ECLI:NL:GHAMS:2016:5274
Gerechtshof Amsterdam
- Hoger beroep
- Rechtspraak.nl
Vrijspraak van verduistering na ontbinding leaseovereenkomst en nalaten van teruggeven leaseauto
In deze zaak heeft het gerechtshof Amsterdam op 16 november 2016 uitspraak gedaan in hoger beroep tegen een vonnis van de politierechter in de rechtbank Amsterdam. De verdachte was beschuldigd van verduistering van een Mercedes Benz, die hij had geleased via zijn taxibedrijf. De leaseovereenkomst was op 16 februari 2015 ontbonden omdat de verdachte zijn betalingsverplichtingen niet nakwam. De leasemaatschappij had de verdachte verzocht de auto terug te geven, maar hij stelde dat hij de auto niet meer in zijn bezit had omdat deze gestolen was. Het hof heeft vastgesteld dat er geen bewijs was dat de verdachte de auto wederrechtelijk had toegeëigend. Het hof oordeelde dat het enkele nalaten om de auto terug te geven na de ontbinding van de leaseovereenkomst niet voldoende was om te concluderen dat de verdachte zich als 'heer en meester' over de auto had gedragen. Daarom werd de verdachte vrijgesproken van de tenlastegelegde verduistering.

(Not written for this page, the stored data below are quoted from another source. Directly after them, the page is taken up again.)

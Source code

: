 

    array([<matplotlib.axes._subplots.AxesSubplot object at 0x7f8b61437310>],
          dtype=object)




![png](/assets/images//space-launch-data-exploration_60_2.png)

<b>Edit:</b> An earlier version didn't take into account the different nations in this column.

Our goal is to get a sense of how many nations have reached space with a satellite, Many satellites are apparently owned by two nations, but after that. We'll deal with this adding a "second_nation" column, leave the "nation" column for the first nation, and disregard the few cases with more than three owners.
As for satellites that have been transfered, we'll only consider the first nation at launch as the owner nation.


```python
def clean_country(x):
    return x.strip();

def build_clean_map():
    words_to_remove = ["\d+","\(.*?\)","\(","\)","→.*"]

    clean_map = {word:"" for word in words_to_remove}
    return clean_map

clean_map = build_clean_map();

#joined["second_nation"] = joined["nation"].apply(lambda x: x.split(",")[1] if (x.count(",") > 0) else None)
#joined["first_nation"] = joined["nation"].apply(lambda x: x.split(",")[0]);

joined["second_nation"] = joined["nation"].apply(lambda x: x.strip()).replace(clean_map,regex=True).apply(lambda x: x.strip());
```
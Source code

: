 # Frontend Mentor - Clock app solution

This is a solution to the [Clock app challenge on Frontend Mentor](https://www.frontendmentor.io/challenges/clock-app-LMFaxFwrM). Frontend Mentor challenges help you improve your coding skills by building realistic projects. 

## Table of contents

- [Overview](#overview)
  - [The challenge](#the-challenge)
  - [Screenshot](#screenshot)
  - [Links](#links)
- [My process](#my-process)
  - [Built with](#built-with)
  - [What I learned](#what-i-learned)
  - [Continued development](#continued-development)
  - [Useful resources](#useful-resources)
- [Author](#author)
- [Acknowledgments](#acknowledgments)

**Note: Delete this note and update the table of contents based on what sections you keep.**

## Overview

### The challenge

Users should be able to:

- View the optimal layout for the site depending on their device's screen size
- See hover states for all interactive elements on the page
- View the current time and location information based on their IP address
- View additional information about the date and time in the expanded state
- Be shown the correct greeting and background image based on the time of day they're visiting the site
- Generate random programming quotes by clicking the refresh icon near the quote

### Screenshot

Daarnaast was er een vordering van de benadeelde partij, [bedrijf 1], tot schadevergoeding van € 42.704,42. Het hof oordeelde dat de benadeelde partij niet-ontvankelijk was in de vordering, omdat de verdachte niet schuldig was bevonden aan het ten laste gelegde. Het hof bepaalde dat beide partijen hun eigen kosten moesten dragen. Het arrest werd uitgesproken in een openbare zitting en is ondertekend door de rechters, met uitzondering van mr. H.M.J. Quaedvlieg, die buiten staat was om te ondertekenen.